Miroslav Kanjevac

Vršac
- Position: Head coach
- League: First Women's League of Serbia

Personal information
- Born: 18 December 1963 (age 62) Pančevo, SR Serbia, SFR Yugoslavia
- Nationality: Serbian
- Coaching career: 1992–present

Career history

Coaching
- 1992: Profikolor
- 1992–1994: Profikolor (assistant)
- 1994–1995: Hemofarm (men's)
- 1995–1997: Profi D Pančevo
- 1997–2000: Partizan
- 2000–2001: Voždovac
- 2001–2002: Kovin (men's)
- 2002–2003: Kovin
- 2003–2004: Crvena zvezda (youth)
- 2004–2006: Radivoj Korać
- 2006–2007: Dinamo Pančevo
- 2007–2009: Tamiš
- 2009–2011: Crvena zvezda
- 2013–2014: Stara Pazova
- 2015–2016: Partizan 1953
- 2017–present: Vršac

= Miroslav Kanjevac =

Serbian basketball coach

Miroslav Kanjevac (Мирослав Кањевац; born 18 December 1963) is a Serbian professional basketball coach.

== Coaching career ==
=== Men's basketball ===
Kanjevac coached Profikolor, Hemofarm and Kovin.

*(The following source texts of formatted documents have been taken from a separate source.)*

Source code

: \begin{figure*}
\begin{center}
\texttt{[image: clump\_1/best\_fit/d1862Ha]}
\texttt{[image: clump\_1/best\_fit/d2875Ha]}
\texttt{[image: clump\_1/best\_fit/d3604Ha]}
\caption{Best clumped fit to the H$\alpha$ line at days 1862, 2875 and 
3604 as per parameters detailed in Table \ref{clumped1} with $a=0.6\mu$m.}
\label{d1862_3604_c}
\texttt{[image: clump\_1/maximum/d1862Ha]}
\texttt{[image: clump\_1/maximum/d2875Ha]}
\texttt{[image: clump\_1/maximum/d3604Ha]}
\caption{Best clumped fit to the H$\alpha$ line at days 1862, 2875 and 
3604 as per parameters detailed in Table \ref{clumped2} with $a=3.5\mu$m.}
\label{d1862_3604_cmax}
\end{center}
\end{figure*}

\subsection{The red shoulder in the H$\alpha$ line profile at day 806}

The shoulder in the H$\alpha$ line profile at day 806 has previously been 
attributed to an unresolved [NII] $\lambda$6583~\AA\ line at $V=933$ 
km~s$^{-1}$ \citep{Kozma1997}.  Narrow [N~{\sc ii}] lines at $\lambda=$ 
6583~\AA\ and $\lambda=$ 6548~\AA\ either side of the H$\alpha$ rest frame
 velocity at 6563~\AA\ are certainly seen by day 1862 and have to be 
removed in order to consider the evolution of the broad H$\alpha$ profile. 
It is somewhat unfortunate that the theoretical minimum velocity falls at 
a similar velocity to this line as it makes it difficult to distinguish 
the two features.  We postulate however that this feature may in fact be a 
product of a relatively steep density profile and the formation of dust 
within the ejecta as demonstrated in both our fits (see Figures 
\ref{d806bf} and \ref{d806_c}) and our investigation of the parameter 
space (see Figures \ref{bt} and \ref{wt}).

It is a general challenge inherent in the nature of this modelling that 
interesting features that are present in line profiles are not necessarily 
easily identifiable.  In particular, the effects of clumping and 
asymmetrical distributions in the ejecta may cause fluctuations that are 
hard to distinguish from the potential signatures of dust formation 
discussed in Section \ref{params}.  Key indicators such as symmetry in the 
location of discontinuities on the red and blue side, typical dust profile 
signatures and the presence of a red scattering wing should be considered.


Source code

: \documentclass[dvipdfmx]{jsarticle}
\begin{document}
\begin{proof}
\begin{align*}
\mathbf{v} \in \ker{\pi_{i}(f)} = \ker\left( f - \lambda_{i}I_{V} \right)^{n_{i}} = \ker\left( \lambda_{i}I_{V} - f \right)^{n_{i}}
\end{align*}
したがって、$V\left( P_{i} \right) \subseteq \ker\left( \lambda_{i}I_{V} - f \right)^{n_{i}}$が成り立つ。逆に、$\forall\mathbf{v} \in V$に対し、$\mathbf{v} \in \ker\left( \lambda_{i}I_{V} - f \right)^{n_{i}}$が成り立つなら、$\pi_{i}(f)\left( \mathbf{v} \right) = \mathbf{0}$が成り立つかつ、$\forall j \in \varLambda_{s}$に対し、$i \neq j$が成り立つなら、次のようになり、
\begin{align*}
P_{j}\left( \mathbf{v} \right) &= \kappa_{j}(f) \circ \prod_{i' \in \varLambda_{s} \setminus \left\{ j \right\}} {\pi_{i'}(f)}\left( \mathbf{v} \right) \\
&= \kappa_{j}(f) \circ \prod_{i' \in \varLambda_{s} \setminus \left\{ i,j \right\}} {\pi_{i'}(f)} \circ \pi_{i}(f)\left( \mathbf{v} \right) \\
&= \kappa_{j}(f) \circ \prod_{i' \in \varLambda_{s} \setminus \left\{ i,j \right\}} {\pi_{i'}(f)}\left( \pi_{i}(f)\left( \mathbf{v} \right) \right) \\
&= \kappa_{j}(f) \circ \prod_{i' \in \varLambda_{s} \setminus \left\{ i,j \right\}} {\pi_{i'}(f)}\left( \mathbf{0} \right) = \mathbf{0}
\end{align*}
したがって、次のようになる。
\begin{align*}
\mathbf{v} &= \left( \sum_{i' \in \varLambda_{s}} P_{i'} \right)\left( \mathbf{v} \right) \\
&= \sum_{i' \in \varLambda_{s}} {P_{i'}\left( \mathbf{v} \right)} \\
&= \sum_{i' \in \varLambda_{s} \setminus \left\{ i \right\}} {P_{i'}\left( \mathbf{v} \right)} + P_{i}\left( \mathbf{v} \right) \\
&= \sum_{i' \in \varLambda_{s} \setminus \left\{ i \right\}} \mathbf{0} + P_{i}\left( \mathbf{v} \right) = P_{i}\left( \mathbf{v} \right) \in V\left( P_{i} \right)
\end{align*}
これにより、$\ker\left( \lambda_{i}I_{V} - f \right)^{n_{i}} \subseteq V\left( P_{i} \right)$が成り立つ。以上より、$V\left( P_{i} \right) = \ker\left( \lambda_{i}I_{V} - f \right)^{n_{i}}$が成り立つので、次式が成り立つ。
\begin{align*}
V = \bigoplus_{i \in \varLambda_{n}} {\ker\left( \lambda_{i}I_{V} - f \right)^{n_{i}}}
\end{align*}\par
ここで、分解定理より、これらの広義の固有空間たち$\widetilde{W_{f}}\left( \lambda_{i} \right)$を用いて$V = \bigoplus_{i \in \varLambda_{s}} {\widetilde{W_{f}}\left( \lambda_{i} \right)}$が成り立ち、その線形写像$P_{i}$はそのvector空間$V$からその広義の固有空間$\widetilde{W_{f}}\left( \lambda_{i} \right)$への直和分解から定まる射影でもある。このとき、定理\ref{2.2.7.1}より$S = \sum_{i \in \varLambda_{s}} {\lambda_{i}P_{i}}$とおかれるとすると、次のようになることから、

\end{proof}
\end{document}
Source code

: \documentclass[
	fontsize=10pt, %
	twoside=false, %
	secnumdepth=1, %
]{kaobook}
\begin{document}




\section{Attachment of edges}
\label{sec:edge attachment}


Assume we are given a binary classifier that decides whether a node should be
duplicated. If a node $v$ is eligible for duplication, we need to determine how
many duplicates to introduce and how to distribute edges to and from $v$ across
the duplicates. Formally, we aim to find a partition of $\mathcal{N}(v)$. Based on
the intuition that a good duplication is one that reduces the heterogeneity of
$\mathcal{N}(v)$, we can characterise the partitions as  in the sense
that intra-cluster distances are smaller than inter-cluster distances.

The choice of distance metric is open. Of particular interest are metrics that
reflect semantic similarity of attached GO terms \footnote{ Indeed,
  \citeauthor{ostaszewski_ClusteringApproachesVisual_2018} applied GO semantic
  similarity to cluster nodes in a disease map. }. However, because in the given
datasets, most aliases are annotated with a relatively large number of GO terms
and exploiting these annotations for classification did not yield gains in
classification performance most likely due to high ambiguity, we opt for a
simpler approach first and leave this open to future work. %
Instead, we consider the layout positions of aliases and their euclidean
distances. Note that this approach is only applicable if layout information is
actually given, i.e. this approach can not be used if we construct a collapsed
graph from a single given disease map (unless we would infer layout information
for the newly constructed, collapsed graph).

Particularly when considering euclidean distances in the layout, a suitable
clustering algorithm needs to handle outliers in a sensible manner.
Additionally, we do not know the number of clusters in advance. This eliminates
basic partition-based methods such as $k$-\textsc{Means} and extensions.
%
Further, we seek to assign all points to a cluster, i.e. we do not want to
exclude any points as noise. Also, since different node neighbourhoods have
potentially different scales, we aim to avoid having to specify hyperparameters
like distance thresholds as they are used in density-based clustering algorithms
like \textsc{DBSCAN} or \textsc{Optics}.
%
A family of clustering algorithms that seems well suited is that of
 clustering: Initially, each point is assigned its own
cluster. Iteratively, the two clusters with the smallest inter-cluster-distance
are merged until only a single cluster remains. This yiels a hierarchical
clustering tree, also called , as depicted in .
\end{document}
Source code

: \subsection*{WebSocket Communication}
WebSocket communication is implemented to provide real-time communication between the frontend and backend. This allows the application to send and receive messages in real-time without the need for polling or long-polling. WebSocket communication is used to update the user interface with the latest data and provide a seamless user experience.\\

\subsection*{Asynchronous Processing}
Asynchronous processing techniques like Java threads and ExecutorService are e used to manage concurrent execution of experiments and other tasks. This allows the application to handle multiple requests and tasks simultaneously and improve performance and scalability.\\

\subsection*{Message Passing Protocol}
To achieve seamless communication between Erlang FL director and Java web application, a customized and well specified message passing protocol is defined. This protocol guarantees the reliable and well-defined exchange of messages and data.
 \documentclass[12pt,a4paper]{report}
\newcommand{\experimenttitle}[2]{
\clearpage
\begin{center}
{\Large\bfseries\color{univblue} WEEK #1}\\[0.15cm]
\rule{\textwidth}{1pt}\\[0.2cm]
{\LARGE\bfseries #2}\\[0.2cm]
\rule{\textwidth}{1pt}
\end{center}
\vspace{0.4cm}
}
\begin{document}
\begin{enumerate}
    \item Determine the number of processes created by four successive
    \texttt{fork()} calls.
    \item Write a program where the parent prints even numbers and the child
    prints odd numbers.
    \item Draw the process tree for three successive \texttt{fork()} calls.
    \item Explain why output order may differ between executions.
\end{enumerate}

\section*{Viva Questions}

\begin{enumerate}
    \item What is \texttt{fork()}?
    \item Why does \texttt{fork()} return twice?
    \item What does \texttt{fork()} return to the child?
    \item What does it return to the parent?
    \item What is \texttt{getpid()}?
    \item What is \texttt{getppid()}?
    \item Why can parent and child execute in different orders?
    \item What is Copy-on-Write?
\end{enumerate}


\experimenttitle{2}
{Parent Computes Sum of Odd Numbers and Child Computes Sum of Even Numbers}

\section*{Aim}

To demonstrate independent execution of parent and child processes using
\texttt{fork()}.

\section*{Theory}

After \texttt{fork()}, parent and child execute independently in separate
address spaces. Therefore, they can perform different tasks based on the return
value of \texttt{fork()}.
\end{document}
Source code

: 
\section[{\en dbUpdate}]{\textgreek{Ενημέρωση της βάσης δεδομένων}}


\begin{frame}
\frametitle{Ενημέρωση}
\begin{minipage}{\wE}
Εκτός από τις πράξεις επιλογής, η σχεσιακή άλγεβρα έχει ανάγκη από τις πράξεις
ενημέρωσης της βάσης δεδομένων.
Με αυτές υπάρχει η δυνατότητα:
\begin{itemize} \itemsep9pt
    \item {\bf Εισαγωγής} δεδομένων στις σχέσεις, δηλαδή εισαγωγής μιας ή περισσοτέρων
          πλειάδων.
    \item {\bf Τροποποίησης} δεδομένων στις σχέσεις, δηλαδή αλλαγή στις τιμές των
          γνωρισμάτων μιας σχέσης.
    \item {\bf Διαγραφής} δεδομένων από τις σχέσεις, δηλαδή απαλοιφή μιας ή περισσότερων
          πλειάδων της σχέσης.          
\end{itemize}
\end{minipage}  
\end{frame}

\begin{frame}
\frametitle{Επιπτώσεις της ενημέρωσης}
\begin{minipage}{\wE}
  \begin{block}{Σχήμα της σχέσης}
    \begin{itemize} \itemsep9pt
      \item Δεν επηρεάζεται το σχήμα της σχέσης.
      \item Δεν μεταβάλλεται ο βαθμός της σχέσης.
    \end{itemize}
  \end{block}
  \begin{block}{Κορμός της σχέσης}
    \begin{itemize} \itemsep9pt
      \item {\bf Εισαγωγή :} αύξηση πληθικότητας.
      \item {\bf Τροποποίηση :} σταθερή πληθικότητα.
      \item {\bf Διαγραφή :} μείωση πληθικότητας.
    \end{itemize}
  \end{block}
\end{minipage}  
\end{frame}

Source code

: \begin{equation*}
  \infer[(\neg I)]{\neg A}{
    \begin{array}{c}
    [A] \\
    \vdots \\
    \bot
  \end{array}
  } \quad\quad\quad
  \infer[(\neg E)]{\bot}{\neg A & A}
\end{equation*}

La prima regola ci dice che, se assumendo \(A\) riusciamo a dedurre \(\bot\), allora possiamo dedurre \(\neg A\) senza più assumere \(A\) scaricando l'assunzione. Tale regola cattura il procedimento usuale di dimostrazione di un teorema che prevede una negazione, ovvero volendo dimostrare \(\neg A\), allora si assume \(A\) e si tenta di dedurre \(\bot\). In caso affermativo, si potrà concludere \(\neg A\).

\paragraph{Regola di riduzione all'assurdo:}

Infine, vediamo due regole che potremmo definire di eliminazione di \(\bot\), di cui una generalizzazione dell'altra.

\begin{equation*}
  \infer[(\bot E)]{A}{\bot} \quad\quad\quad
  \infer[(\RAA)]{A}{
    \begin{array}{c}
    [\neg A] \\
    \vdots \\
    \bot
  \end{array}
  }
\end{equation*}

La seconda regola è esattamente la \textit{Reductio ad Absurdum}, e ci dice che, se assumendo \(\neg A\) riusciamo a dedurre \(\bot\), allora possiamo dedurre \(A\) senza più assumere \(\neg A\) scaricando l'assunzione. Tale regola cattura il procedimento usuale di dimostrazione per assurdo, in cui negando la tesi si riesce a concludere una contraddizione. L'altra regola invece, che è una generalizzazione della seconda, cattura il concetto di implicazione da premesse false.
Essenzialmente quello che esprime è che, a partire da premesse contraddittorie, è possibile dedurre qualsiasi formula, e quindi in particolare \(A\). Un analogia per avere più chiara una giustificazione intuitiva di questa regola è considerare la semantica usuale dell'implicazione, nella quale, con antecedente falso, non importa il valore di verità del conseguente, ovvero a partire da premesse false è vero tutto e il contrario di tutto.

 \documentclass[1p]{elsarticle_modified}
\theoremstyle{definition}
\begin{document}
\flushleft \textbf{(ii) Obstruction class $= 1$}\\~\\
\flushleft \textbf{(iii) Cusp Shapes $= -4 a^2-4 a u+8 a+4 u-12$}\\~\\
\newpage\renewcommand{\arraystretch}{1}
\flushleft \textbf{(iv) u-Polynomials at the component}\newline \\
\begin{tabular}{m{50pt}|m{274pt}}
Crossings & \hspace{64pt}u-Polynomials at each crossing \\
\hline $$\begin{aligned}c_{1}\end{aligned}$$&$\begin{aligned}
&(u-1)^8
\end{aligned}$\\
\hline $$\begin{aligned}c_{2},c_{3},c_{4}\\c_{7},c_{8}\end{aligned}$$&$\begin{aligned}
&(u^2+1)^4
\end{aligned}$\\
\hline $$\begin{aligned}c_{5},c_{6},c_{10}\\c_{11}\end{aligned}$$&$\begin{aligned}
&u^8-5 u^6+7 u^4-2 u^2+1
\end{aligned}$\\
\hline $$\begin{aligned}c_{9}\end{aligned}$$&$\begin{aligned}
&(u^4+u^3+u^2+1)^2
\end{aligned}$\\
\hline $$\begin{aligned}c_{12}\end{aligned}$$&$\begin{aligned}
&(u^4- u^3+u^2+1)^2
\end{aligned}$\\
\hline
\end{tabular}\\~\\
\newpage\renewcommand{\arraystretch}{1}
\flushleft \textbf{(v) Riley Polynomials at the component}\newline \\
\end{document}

=== Women's basketball ===
Kanjevac coached Dinamo Pančevo, Partizan, Voždovac, Kovin, Radivoj Korać and Tamiš. In December 2009, he signed for Crvena zvezda.

In August 2015, Kanjevac became a head coach for the Partizan 1953. In December 2016, he resigned after one and a half year. In 2017, he signed for Vršac.

==Career achievements and awards==
- FR Yugoslavia Women's League champion: 1 (with Profi D Pančevo: 1996–97)
- FR Yugoslavia Women's Cup winner: 1 (with Profi D Pančevo: 1996–97)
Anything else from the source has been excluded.